About this exercise:
Repeat every entry below exactly.

Supplied data below:

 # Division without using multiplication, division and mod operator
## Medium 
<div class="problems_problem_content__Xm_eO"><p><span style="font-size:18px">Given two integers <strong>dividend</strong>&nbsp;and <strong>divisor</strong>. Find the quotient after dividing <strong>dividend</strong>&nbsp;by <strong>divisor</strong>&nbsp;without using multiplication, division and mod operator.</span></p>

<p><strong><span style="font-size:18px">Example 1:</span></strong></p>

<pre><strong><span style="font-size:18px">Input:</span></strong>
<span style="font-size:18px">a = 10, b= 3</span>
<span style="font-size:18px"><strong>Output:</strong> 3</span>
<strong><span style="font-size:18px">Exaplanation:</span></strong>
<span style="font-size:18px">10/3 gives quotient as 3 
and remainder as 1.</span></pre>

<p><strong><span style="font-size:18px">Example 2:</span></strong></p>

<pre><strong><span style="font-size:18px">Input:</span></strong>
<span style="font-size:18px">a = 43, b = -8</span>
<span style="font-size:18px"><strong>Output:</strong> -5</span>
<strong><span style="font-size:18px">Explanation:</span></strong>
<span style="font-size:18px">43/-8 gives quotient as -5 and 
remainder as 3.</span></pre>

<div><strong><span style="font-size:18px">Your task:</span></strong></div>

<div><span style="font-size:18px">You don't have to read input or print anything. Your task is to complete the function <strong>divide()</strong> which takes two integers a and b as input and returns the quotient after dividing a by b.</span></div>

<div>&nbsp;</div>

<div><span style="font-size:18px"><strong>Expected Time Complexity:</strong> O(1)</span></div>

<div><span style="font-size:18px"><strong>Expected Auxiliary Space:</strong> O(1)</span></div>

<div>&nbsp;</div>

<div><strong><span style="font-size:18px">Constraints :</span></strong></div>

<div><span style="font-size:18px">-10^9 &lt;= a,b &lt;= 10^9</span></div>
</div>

End of Supplied data.

Exercise output:
 # Division without using multiplication, division and mod operator
## Medium 
<div class="problems_problem_content__Xm_eO"><p><span style="font-size:18px">Given two integers <strong>dividend</strong>&nbsp;and <strong>divisor</strong>. Find the quotient after dividing <strong>dividend</strong>&nbsp;by <strong>divisor</strong>&nbsp;without using multiplication, division and mod operator.</span></p>

<p><strong><span style="font-size:18px">Example 1:</span></strong></p>

<pre><strong><span style="font-size:18px">Input:</span></strong>
<span style="font-size:18px">a = 10, b= 3</span>
<span style="font-size:18px"><strong>Output:</strong> 3</span>
<strong><span style="font-size:18px">Exaplanation:</span></strong>
<span style="font-size:18px">10/3 gives quotient as 3 
and remainder as 1.</span></pre>

<p><strong><span style="font-size:18px">Example 2:</span></strong></p>

<pre><strong><span style="font-size:18px">Input:</span></strong>
<span style="font-size:18px">a = 43, b = -8</span>
<span style="font-size:18px"><strong>Output:</strong> -5</span>
<strong><span style="font-size:18px">Explanation:</span></strong>
<span style="font-size:18px">43/-8 gives quotient as -5 and 
remainder as 3.</span></pre>

<div><strong><span style="font-size:18px">Your task:</span></strong></div>

<div><span style="font-size:18px">You don't have to read input or print anything. Your task is to complete the function <strong>divide()</strong> which takes two integers a and b as input and returns the quotient after dividing a by b.</span></div>

<div>&nbsp;</div>

<div><span style="font-size:18px"><strong>Expected Time Complexity:</strong> O(1)</span></div>

<div><span style="font-size:18px"><strong>Expected Auxiliary Space:</strong> O(1)</span></div>

<div>&nbsp;</div>

<div><strong><span style="font-size:18px">Constraints :</span></strong></div>

<div><span style="font-size:18px">-10^9 &lt;= a,b &lt;= 10^9</span></div>
</div>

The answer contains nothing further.